### WHAT IS REQUIRED
Out of the lines below, please list those that hold the string "方法的签名".
__________________________________________________
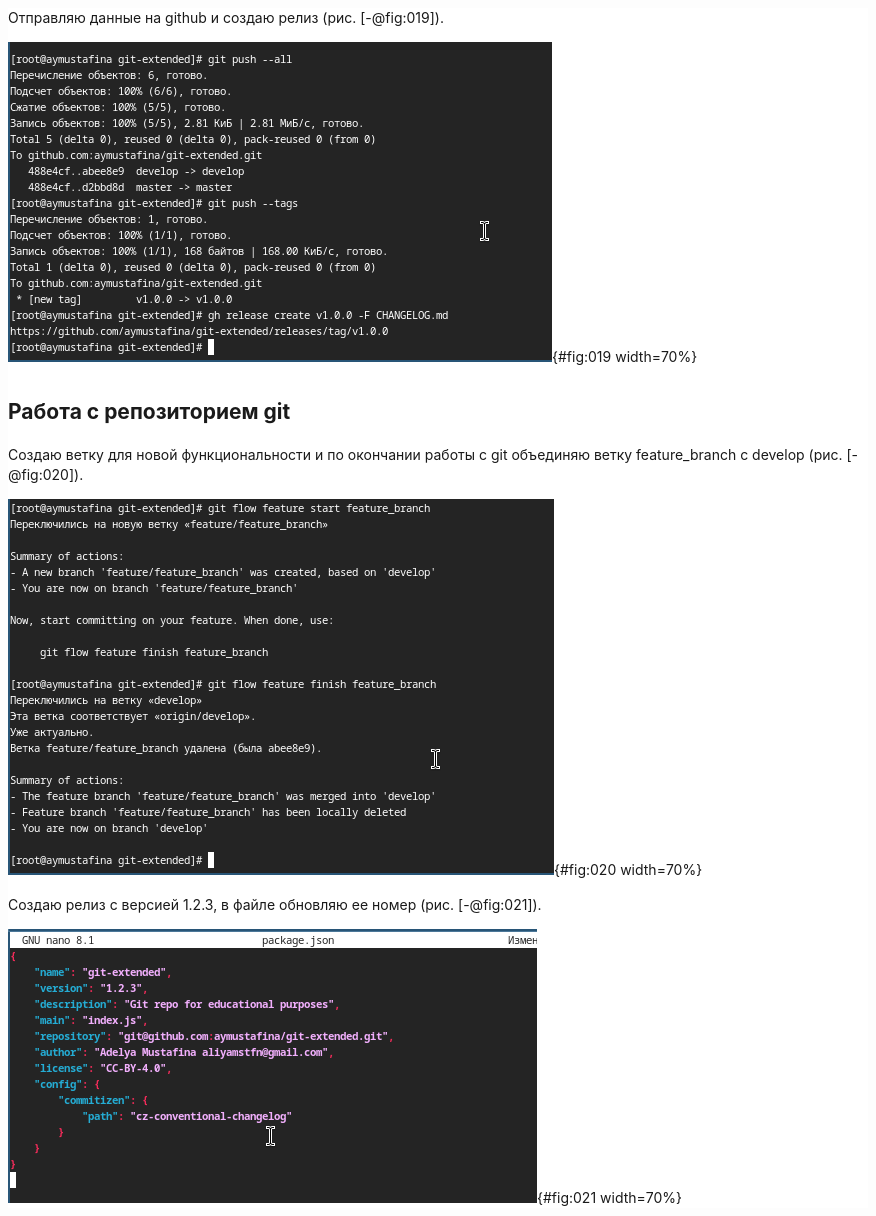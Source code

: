 Отправляю данные на github и создаю релиз (рис.    [-@fig:019]).

![Отправка и релиз](image/19.png){#fig:019 width=70%}

## Работа с репозиторием git 

Создаю ветку для новой функциональности и по окончании работы с git объединяю ветку feature_branch c develop (рис.	  [-@fig:020]).

![Создание и объединение веток](image/20.png){#fig:020 width=70%}

Создаю релиз с версией 1.2.3, в файле обновляю ее номер (рис.	  [-@fig:021]).

![Релиз 1.2.3](image/21.png){#fig:021 width=70%}
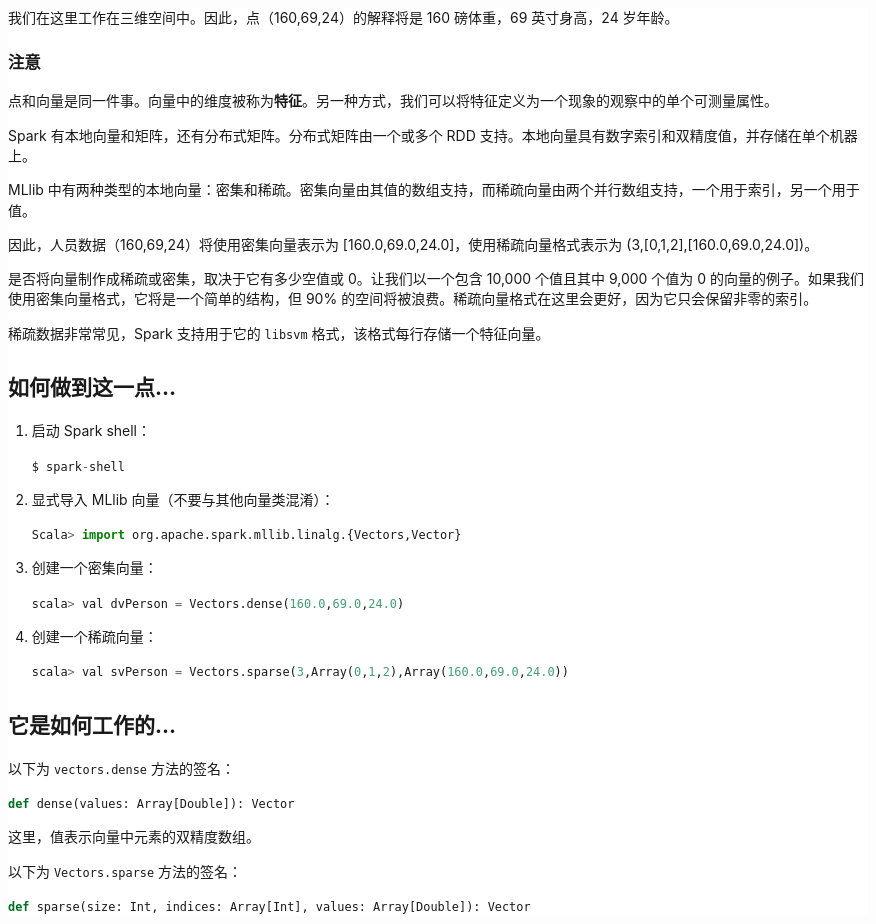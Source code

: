 我们在这里工作在三维空间中。因此，点（160,69,24）的解释将是 160 磅体重，69 英寸身高，24 岁年龄。

### 注意

点和向量是同一件事。向量中的维度被称为**特征**。另一种方式，我们可以将特征定义为一个现象的观察中的单个可测量属性。

Spark 有本地向量和矩阵，还有分布式矩阵。分布式矩阵由一个或多个 RDD 支持。本地向量具有数字索引和双精度值，并存储在单个机器上。

MLlib 中有两种类型的本地向量：密集和稀疏。密集向量由其值的数组支持，而稀疏向量由两个并行数组支持，一个用于索引，另一个用于值。

因此，人员数据（160,69,24）将使用密集向量表示为 [160.0,69.0,24.0]，使用稀疏向量格式表示为 (3,[0,1,2],[160.0,69.0,24.0])。

是否将向量制作成稀疏或密集，取决于它有多少空值或 0。让我们以一个包含 10,000 个值且其中 9,000 个值为 0 的向量的例子。如果我们使用密集向量格式，它将是一个简单的结构，但 90% 的空间将被浪费。稀疏向量格式在这里会更好，因为它只会保留非零的索引。

稀疏数据非常常见，Spark 支持用于它的 `libsvm` 格式，该格式每行存储一个特征向量。

## 如何做到这一点…

1.  启动 Spark shell：

    ```py
    $ spark-shell

    ```

1.  显式导入 MLlib 向量（不要与其他向量类混淆）：

    ```py
    Scala> import org.apache.spark.mllib.linalg.{Vectors,Vector}

    ```

1.  创建一个密集向量：

    ```py
    scala> val dvPerson = Vectors.dense(160.0,69.0,24.0)

    ```

1.  创建一个稀疏向量：

    ```py
    scala> val svPerson = Vectors.sparse(3,Array(0,1,2),Array(160.0,69.0,24.0))

    ```

## 它是如何工作的…

以下为 `vectors.dense` 方法的签名：

```py
def dense(values: Array[Double]): Vector
```

这里，值表示向量中元素的双精度数组。

以下为 `Vectors.sparse` 方法的签名：

```py
def sparse(size: Int, indices: Array[Int], values: Array[Double]): Vector
```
__________________________________________________
### OUTPUT FOR THIS TASK
以下为 `vectors.dense` 方法的签名：
以下为 `Vectors.sparse` 方法的签名：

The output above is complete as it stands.